Schoepp applied for his business permit in November. After a contentious process and a marathon 12-hour hearing, the Planning Commission approved his permits in May. It's now nearly August, and the Mayor's Office of Disability is the final hurdle Schoepp needs to clear... before a 15-day window to appeal his permit opens up, and there are at least two neighbors on Taraval Street who will file appeals, according to the office of Supervisor Carmen Chu, who represents the area.

That means it could be well over a year from the time Schoepp filed his permit to when he can open his door -- and said door figures to be located well inside what he planned to be his waiting room.

Susan Mizner, the Mayor's Office on Disability's Director, said Schoepp's process isn't any different than the process some twenty other pot clubs have successfully navigated. MOD isn't doing anything other than requiring pot clubs to adhere to the letter of the law, Mizner said, and the process to ensure that compliance is both "fair and reasonable."

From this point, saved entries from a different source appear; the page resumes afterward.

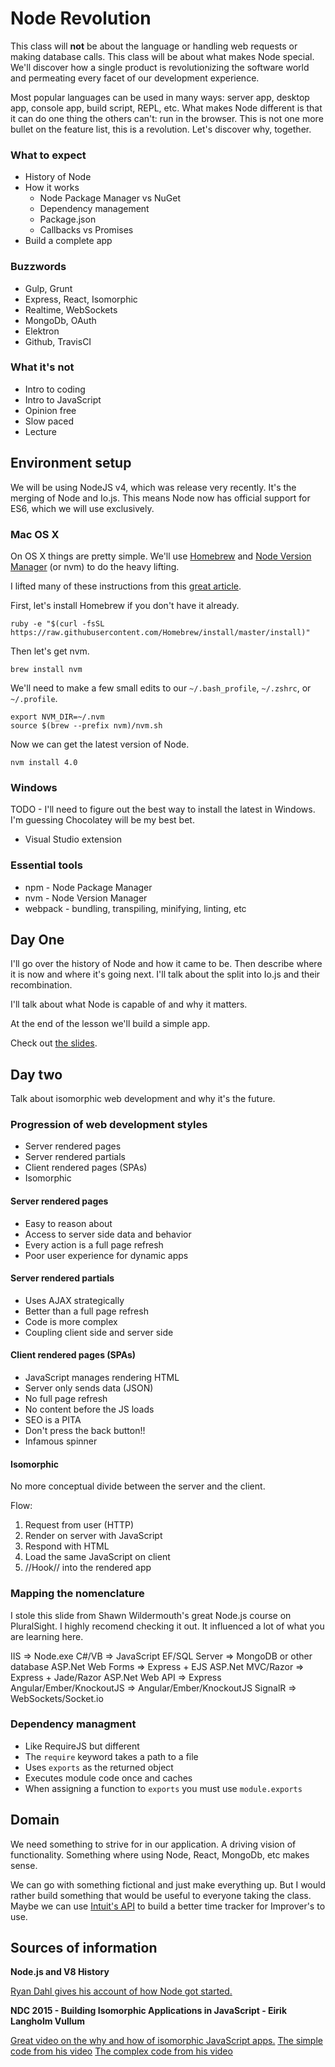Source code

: # Node Revolution

This class will **not** be about the language or handling web requests or making database calls. This class will be about what makes Node special. We'll discover how a single product is revolutionizing the software world and permeating every facet of our development experience.

Most popular languages can be used in many ways: server app, desktop app, console app, build script, REPL, etc. What makes Node different is that it can do one thing the others can't: run in the browser. This is not one more bullet on the feature list, this is a revolution. Let's discover why, together.

### What to expect

- History of Node
- How it works
  - Node Package Manager vs NuGet
  - Dependency management
  - Package.json
  - Callbacks vs Promises
- Build a complete app

### Buzzwords

- Gulp, Grunt
- Express, React, Isomorphic
- Realtime, WebSockets
- MongoDb, OAuth
- Elektron
- Github, TravisCI

### What it's not

- Intro to coding
- Intro to JavaScript
- Opinion free
- Slow paced
- Lecture

## Environment setup

We will be using NodeJS v4, which was release very recently. It's the merging of Node and Io.js. This means Node now has official support for ES6, which we will use exclusively.

### Mac OS X

On OS X things are pretty simple. We'll use [Homebrew](http://brew.sh) and [Node Version Manager]() (or nvm) to do the heavy lifting.

I lifted many of these instructions from this [great article](http://michael-kuehnel.de/node.js/2015/09/08/using-vm-to-switch-node-versions.html).

First, let's install Homebrew if you don't have it already.

```
ruby -e "$(curl -fsSL https://raw.githubusercontent.com/Homebrew/install/master/install)"
```

Then let's get nvm.

```
brew install nvm
```

We'll need to make a few small edits to our `~/.bash_profile`, `~/.zshrc`, or `~/.profile`.

```
export NVM_DIR=~/.nvm
source $(brew --prefix nvm)/nvm.sh
```

Now we can get the latest version of Node.

```
nvm install 4.0
```

### Windows

TODO - I'll need to figure out the best way to install the latest in Windows. I'm guessing Chocolatey will be my best bet.

* Visual Studio extension

### Essential tools

* npm - Node Package Manager
* nvm - Node Version Manager
* webpack - bundling, transpiling, minifying, linting, etc

## Day One

I'll go over the history of Node and how it came to be. Then describe where it is now and where it's going next. I'll talk about the split into Io.js and their recombination.

I'll talk about what Node is capable of and why it matters.

At the end of the lesson we'll build a simple app.

Check out [the slides](slides-day-one.md).

## Day two

Talk about isomorphic web development and why it's the future.

### Progression of web development styles

* Server rendered pages
* Server rendered partials
* Client rendered pages (SPAs)
* Isomorphic 

#### Server rendered pages

* Easy to reason about
* Access to server side data and behavior
* Every action is a full page refresh
* Poor user experience for dynamic apps

#### Server rendered partials

* Uses AJAX strategically
* Better than a full page refresh
* Code is more complex
* Coupling client side and server side

#### Client rendered pages (SPAs)

* JavaScript manages rendering HTML
* Server only sends data (JSON)
* No full page refresh
* No content before the JS loads
* SEO is a PITA
* Don't press the back button!!
* Infamous spinner

#### Isomorphic 

No more conceptual divide between the server and the client.

Flow:
1. Request from user (HTTP)
2. Render on server with JavaScript
3. Respond with HTML
4. Load the same JavaScript on client
5. //Hook// into the rendered app

### Mapping the nomenclature

I stole this slide from Shawn Wildermouth's great Node.js course on PluralSight. I highly recomend checking it out. It influenced a lot of what you are learning here.

IIS => Node.exe
C#/VB => JavaScript
EF/SQL Server => MongoDB or other database
ASP.Net Web Forms => Express + EJS
ASP.Net MVC/Razor => Express + Jade/Razor
ASP.Net Web API => Express
Angular/Ember/KnockoutJS => Angular/Ember/KnockoutJS
SignalR => WebSockets/Socket.io

### Dependency managment

* Like RequireJS but different
* The `require` keyword takes a path to a file
* Uses `exports` as the returned object
* Executes module code once and caches
* When assigning a function to `exports` you must use `module.exports`


## Domain

We need something to strive for in our application. A driving vision of functionality. Something where using Node, React, MongoDb, etc makes sense.

We can go with something fictional and just make everything up. But I would rather build something that would be useful to everyone taking the class. Maybe we can use [Intuit's API](https://developer.intuit.com/docs/api/accounting/timeactivity) to build a better time tracker for Improver's to use.

## Sources of information

__Node.js and V8 History__

[Ryan Dahl gives his account of how Node got started.](http://nodegeek.net/2013/12/18/nodejs-v8-history/)

__NDC 2015 - Building Isomorphic Applications in JavaScript - Eirik Langholm Vullum__

[Great video on the why and how of isomorphic JavaScript apps.](https://vimeo.com/131640205)
[The simple code from his video](https://github.com/eiriklv/ndc-isomorphic)
[The complex code from his video](https://github.com/eiriklv/ndc-isomorphic-flux)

"We feel it's enormously important that a service that's supposed to help people with disabilities is accessible to people with disabilities," she said. "We don't require anything beyond what the law requires."

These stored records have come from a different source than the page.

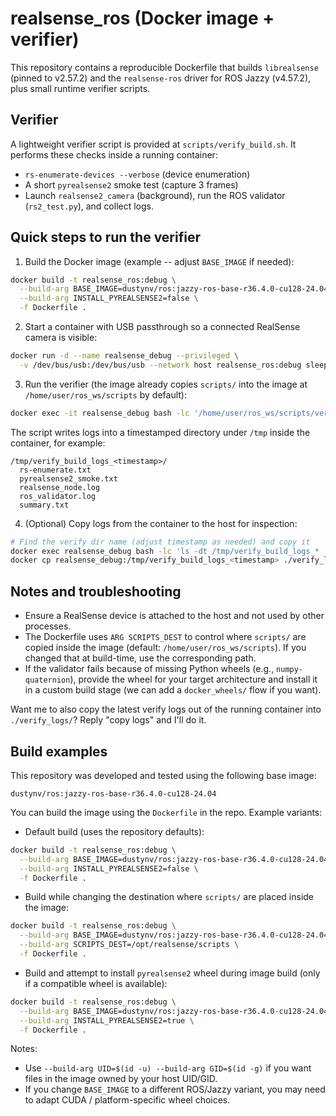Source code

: # realsense_ros (Docker image + verifier)

This repository contains a reproducible Dockerfile that builds
`librealsense` (pinned to v2.57.2) and the `realsense-ros` driver
for ROS Jazzy (v4.57.2), plus small runtime verifier scripts.

Verifier
--------
A lightweight verifier script is provided at `scripts/verify_build.sh`.
It performs these checks inside a running container:

- `rs-enumerate-devices --verbose` (device enumeration)
- A short `pyrealsense2` smoke test (capture 3 frames)
- Launch `realsense2_camera` (background), run the ROS validator
  (`rs2_test.py`), and collect logs.

Quick steps to run the verifier
--------------------------------

1. Build the Docker image (example -- adjust `BASE_IMAGE` if needed):

```bash
docker build -t realsense_ros:debug \
  --build-arg BASE_IMAGE=dustynv/ros:jazzy-ros-base-r36.4.0-cu128-24.04 \
  --build-arg INSTALL_PYREALSENSE2=false \
  -f Dockerfile .
```

2. Start a container with USB passthrough so a connected RealSense camera is visible:

```bash
docker run -d --name realsense_debug --privileged \
  -v /dev/bus/usb:/dev/bus/usb --network host realsense_ros:debug sleep infinity
```

3. Run the verifier (the image already copies `scripts/` into the image at `/home/user/ros_ws/scripts` by default):

```bash
docker exec -it realsense_debug bash -lc '/home/user/ros_ws/scripts/verify_build.sh 45'
```

The script writes logs into a timestamped directory under `/tmp` inside the container, for example:

```
/tmp/verify_build_logs_<timestamp>/
  rs-enumerate.txt
  pyrealsense2_smoke.txt
  realsense_node.log
  ros_validator.log
  summary.txt
```

4. (Optional) Copy logs from the container to the host for inspection:

```bash
# Find the verify dir name (adjust timestamp as needed) and copy it
docker exec realsense_debug bash -lc 'ls -dt /tmp/verify_build_logs_* | head -n1'
docker cp realsense_debug:/tmp/verify_build_logs_<timestamp> ./verify_logs
```

Notes and troubleshooting
-------------------------
- Ensure a RealSense device is attached to the host and not used by other processes.
- The Dockerfile uses `ARG SCRIPTS_DEST` to control where `scripts/` are copied inside the image
  (default: `/home/user/ros_ws/scripts`). If you changed that at build-time, use the corresponding path.
- If the validator fails because of missing Python wheels (e.g., `numpy-quaternion`), provide the wheel
  for your target architecture and install it in a custom build stage (we can add a `docker_wheels/` flow if you want).

Want me to also copy the latest verify logs out of the running container into `./verify_logs/`? Reply "copy logs" and I'll do it.

Build examples
--------------
This repository was developed and tested using the following base image:

```
dustynv/ros:jazzy-ros-base-r36.4.0-cu128-24.04
```

You can build the image using the `Dockerfile` in the repo. Example variants:

- Default build (uses the repository defaults):

```bash
docker build -t realsense_ros:debug \
  --build-arg BASE_IMAGE=dustynv/ros:jazzy-ros-base-r36.4.0-cu128-24.04 \
  --build-arg INSTALL_PYREALSENSE2=false \
  -f Dockerfile .
```

- Build while changing the destination where `scripts/` are placed inside the image:

```bash
docker build -t realsense_ros:debug \
  --build-arg BASE_IMAGE=dustynv/ros:jazzy-ros-base-r36.4.0-cu128-24.04 \
  --build-arg SCRIPTS_DEST=/opt/realsense/scripts \
  -f Dockerfile .
```

- Build and attempt to install `pyrealsense2` wheel during image build (only if a compatible wheel is available):

```bash
docker build -t realsense_ros:debug \
  --build-arg BASE_IMAGE=dustynv/ros:jazzy-ros-base-r36.4.0-cu128-24.04 \
  --build-arg INSTALL_PYREALSENSE2=true \
  -f Dockerfile .
```

Notes:
- Use `--build-arg UID=$(id -u) --build-arg GID=$(id -g)` if you want files in the image owned by your host UID/GID.
- If you change `BASE_IMAGE` to a different ROS/Jazzy variant, you may need to adapt CUDA / platform-specific wheel choices.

As of now, Schoepp and Atkinson have appealed the MOD's latest decision, the seven-foot tunnel/entryway. If the MOD relents, the would-be dispensary operators will be able to move forward with a more reasonable design; if not, a tunnel they will build. And meanwhile, Schoepp pays rent on 2139 Taraval.

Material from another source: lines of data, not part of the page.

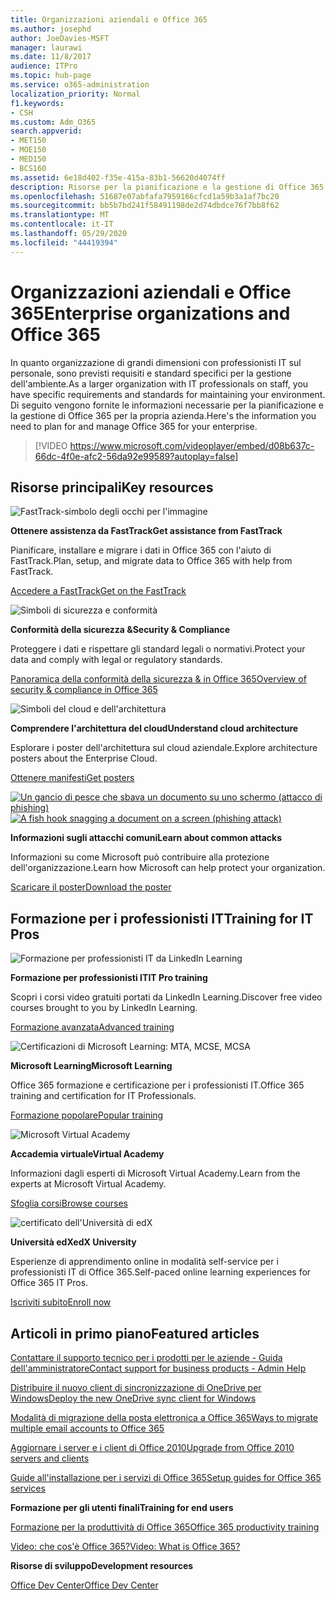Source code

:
 ```yaml
---
title: Organizzazioni aziendali e Office 365
ms.author: josephd
author: JoeDavies-MSFT
manager: laurawi
ms.date: 11/8/2017
audience: ITPro
ms.topic: hub-page
ms.service: o365-administration
localization_priority: Normal
f1.keywords:
- CSH
ms.custom: Adm_O365
search.appverid:
- MET150
- MOE150
- MED150
- BCS160
ms.assetid: 6e18d402-f35e-415a-83b1-56620d4074ff
description: Risorse per la pianificazione e la gestione di Office 365 per l'organizzazione aziendale.
ms.openlocfilehash: 51687e07abfafa7959166cfcd1a59b3a1af7bc20
ms.sourcegitcommit: bb5b7bd241f58491198de2d74dbdce76f7bb8f62
ms.translationtype: MT
ms.contentlocale: it-IT
ms.lasthandoff: 05/29/2020
ms.locfileid: "44419394"
---
```

# <a name="enterprise-organizations-and-office-365"></a><span data-ttu-id="94826-103">Organizzazioni aziendali e Office 365</span><span class="sxs-lookup"><span data-stu-id="94826-103">Enterprise organizations and Office 365</span></span>

<span data-ttu-id="94826-104">In quanto organizzazione di grandi dimensioni con professionisti IT sul personale, sono previsti requisiti e standard specifici per la gestione dell'ambiente.</span><span class="sxs-lookup"><span data-stu-id="94826-104">As a larger organization with IT professionals on staff, you have specific requirements and standards for maintaining your environment.</span></span> <span data-ttu-id="94826-105">Di seguito vengono fornite le informazioni necessarie per la pianificazione e la gestione di Office 365 per la propria azienda.</span><span class="sxs-lookup"><span data-stu-id="94826-105">Here's the information you need to plan for and manage Office 365 for your enterprise.</span></span>
  

> [!VIDEO https://www.microsoft.com/videoplayer/embed/d08b637c-66dc-4f0e-afc2-56da92e99589?autoplay=false]
  
## <a name="key-resources"></a><span data-ttu-id="94826-106">Risorse principali</span><span class="sxs-lookup"><span data-stu-id="94826-106">Key resources</span></span>

![FastTrack-simbolo degli occhi per l'immagine](media/263443cf-d8bd-460b-ac46-a08323551f3f.png)
  
 <span data-ttu-id="94826-108">**Ottenere assistenza da FastTrack**</span><span class="sxs-lookup"><span data-stu-id="94826-108">**Get assistance from FastTrack**</span></span>
  
<span data-ttu-id="94826-109">Pianificare, installare e migrare i dati in Office 365 con l'aiuto di FastTrack.</span><span class="sxs-lookup"><span data-stu-id="94826-109">Plan, setup, and migrate data to Office 365 with help from FastTrack.</span></span>
  
[<span data-ttu-id="94826-110">Accedere a FastTrack</span><span class="sxs-lookup"><span data-stu-id="94826-110">Get on the FastTrack</span></span>](https://go.microsoft.com/fwlink/?linkid=238431)
  
![Simboli di sicurezza e conformità](media/f96c2cdf-d151-4f44-bb11-20bb7f366a21.png)
  
 <span data-ttu-id="94826-112">**Conformità della sicurezza &amp;**</span><span class="sxs-lookup"><span data-stu-id="94826-112">**Security &amp; Compliance**</span></span>
  
<span data-ttu-id="94826-113">Proteggere i dati e rispettare gli standard legali o normativi.</span><span class="sxs-lookup"><span data-stu-id="94826-113">Protect your data and comply with legal or regulatory standards.</span></span>
  
[<span data-ttu-id="94826-114">Panoramica della conformità della sicurezza &amp; in Office 365</span><span class="sxs-lookup"><span data-stu-id="94826-114">Overview of security &amp; compliance in Office 365</span></span>](https://support.office.com/article/dcb83b2c-ac66-4ced-925d-50eb9698a0b2)
  
![Simboli del cloud e dell'architettura](media/2850ac8d-4c99-4825-869e-83724c4ef54e.png)
  
 <span data-ttu-id="94826-116">**Comprendere l'architettura del cloud**</span><span class="sxs-lookup"><span data-stu-id="94826-116">**Understand cloud architecture**</span></span>
  
<span data-ttu-id="94826-117">Esplorare i poster dell'architettura sul cloud aziendale.</span><span class="sxs-lookup"><span data-stu-id="94826-117">Explore architecture posters about the Enterprise Cloud.</span></span>
  
[<span data-ttu-id="94826-118">Ottenere manifesti</span><span class="sxs-lookup"><span data-stu-id="94826-118">Get posters</span></span>](https://aka.ms/cloudarch)
  
<span data-ttu-id="94826-119">[![Un gancio di pesce che sbava un documento su uno schermo (attacco di phishing)](media/dc32a996-623a-400c-9b7a-ed1b89a56948.png)](https://aka.ms/commonattacks)</span><span class="sxs-lookup"><span data-stu-id="94826-119">[![A fish hook snagging a document on a screen (phishing attack)](media/dc32a996-623a-400c-9b7a-ed1b89a56948.png)](https://aka.ms/commonattacks)</span></span>
  
 <span data-ttu-id="94826-120">**Informazioni sugli attacchi comuni**</span><span class="sxs-lookup"><span data-stu-id="94826-120">**Learn about common attacks**</span></span>
  
<span data-ttu-id="94826-121">Informazioni su come Microsoft può contribuire alla protezione dell'organizzazione.</span><span class="sxs-lookup"><span data-stu-id="94826-121">Learn how Microsoft can help protect your organization.</span></span>
  
[<span data-ttu-id="94826-122">Scaricare il poster</span><span class="sxs-lookup"><span data-stu-id="94826-122">Download the poster</span></span>](https://aka.ms/commonattacks)
  
## <a name="training-for-it-pros"></a><span data-ttu-id="94826-123">Formazione per i professionisti IT</span><span class="sxs-lookup"><span data-stu-id="94826-123">Training for IT Pros</span></span>

![Formazione per professionisti IT da LinkedIn Learning](media/b951eac7-9d99-42b5-86a3-3058a6445077.png)
  
 <span data-ttu-id="94826-125">**Formazione per professionisti IT**</span><span class="sxs-lookup"><span data-stu-id="94826-125">**IT Pro training**</span></span>
  
<span data-ttu-id="94826-126">Scopri i corsi video gratuiti portati da LinkedIn Learning.</span><span class="sxs-lookup"><span data-stu-id="94826-126">Discover free video courses brought to you by LinkedIn Learning.</span></span>
  
[<span data-ttu-id="94826-127">Formazione avanzata</span><span class="sxs-lookup"><span data-stu-id="94826-127">Advanced training</span></span>](https://support.office.com/article/68cc9b95-0bdc-491e-a81f-ee70b3ec63c5.aspx)
  
![Certificazioni di Microsoft Learning: MTA, MCSE, MCSA](media/8eab3b6a-5aff-423c-9c57-fd078fdebca8.png)
  
 <span data-ttu-id="94826-129">**Microsoft Learning**</span><span class="sxs-lookup"><span data-stu-id="94826-129">**Microsoft Learning**</span></span>
  
<span data-ttu-id="94826-130">Office 365 formazione e certificazione per i professionisti IT.</span><span class="sxs-lookup"><span data-stu-id="94826-130">Office 365 training and certification for IT Professionals.</span></span>
  
[<span data-ttu-id="94826-131">Formazione popolare</span><span class="sxs-lookup"><span data-stu-id="94826-131">Popular training</span></span>](https://go.microsoft.com/fwlink/?linkid=826247)
  
![Microsoft Virtual Academy](media/1bced083-acd6-4705-9f22-22009166a5d7.png)
  
 <span data-ttu-id="94826-133">**Accademia virtuale**</span><span class="sxs-lookup"><span data-stu-id="94826-133">**Virtual Academy**</span></span>
  
<span data-ttu-id="94826-134">Informazioni dagli esperti di Microsoft Virtual Academy.</span><span class="sxs-lookup"><span data-stu-id="94826-134">Learn from the experts at Microsoft Virtual Academy.</span></span>
  
[<span data-ttu-id="94826-135">Sfoglia corsi</span><span class="sxs-lookup"><span data-stu-id="94826-135">Browse courses</span></span>](https://go.microsoft.com/fwlink/?linkid=826248)
  
![certificato dell'Università di edX](media/c52ff863-94fa-4d6e-b91f-f9057956a7b0.png)
  
 <span data-ttu-id="94826-137">**Università edX**</span><span class="sxs-lookup"><span data-stu-id="94826-137">**edX University**</span></span>
  
<span data-ttu-id="94826-138">Esperienze di apprendimento online in modalità self-service per i professionisti IT di Office 365.</span><span class="sxs-lookup"><span data-stu-id="94826-138">Self-paced online learning experiences for Office 365 IT Pros.</span></span>
  
[<span data-ttu-id="94826-139">Iscriviti subito</span><span class="sxs-lookup"><span data-stu-id="94826-139">Enroll now</span></span>](https://go.microsoft.com/fwlink/?linkid=852994)
  
## <a name="featured-articles"></a><span data-ttu-id="94826-140">Articoli in primo piano</span><span class="sxs-lookup"><span data-stu-id="94826-140">Featured articles</span></span>

[<span data-ttu-id="94826-141">Contattare il supporto tecnico per i prodotti per le aziende - Guida dell'amministratore</span><span class="sxs-lookup"><span data-stu-id="94826-141">Contact support for business products - Admin Help</span></span>](https://support.office.com/article/32a17ca7-6fa0-4870-8a8d-e25ba4ccfd4b)
  
[<span data-ttu-id="94826-142">Distribuire il nuovo client di sincronizzazione di OneDrive per Windows</span><span class="sxs-lookup"><span data-stu-id="94826-142">Deploy the new OneDrive sync client for Windows</span></span>](https://support.office.com/article/3f3a511c-30c6-404a-98bf-76f95c519668)
  
[<span data-ttu-id="94826-143">Modalità di migrazione della posta elettronica a Office 365</span><span class="sxs-lookup"><span data-stu-id="94826-143">Ways to migrate multiple email accounts to Office 365</span></span>](https://support.office.com/article/0a4913fe-60fb-498f-9155-a86516418842)
  
[<span data-ttu-id="94826-144">Aggiornare i server e i client di Office 2010</span><span class="sxs-lookup"><span data-stu-id="94826-144">Upgrade from Office 2010 servers and clients</span></span>](upgrade-from-office-2010-servers-and-products.md)
  
[<span data-ttu-id="94826-145">Guide all'installazione per i servizi di Office 365</span><span class="sxs-lookup"><span data-stu-id="94826-145">Setup guides for Office 365 services</span></span>](setup-guides-for-office-365.md)
  
 <span data-ttu-id="94826-146">**Formazione per gli utenti finali**</span><span class="sxs-lookup"><span data-stu-id="94826-146">**Training for end users**</span></span>
  
[<span data-ttu-id="94826-147">Formazione per la produttività di Office 365</span><span class="sxs-lookup"><span data-stu-id="94826-147">Office 365 productivity training</span></span>](https://support.office.com/article/af07cb6b-980d-4f33-8599-322582767408)
  
[<span data-ttu-id="94826-148">Video: che cos'è Office 365?</span><span class="sxs-lookup"><span data-stu-id="94826-148">Video: What is Office 365?</span></span>](https://support.office.com/article/847caf12-2589-452c-8aca-1c009797678b)
  
 <span data-ttu-id="94826-149">**Risorse di sviluppo**</span><span class="sxs-lookup"><span data-stu-id="94826-149">**Development resources**</span></span>
  
[<span data-ttu-id="94826-150">Office Dev Center</span><span class="sxs-lookup"><span data-stu-id="94826-150">Office Dev Center</span></span>](https://go.microsoft.com/fwlink/?linkid=615418)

It doesn't sound fair, and it doesn't seem to jibe with the notion of "equal and safe access" to medical marijuana, codified by the voters in Proposition 215. But it is what it is, Atkinson said, waxing philosophical.

"[The MOD] won't bend the law just because someone is in a wheelchair themselves," Atkinson observed. "Though it is ironic.

"And it is very onerous to get approval for [cannabis dispensaries]," he adds. "It doesn't seem to be fair to the people who are trying to get a business going."

*This story has been edited to include comments from Susan Mizner.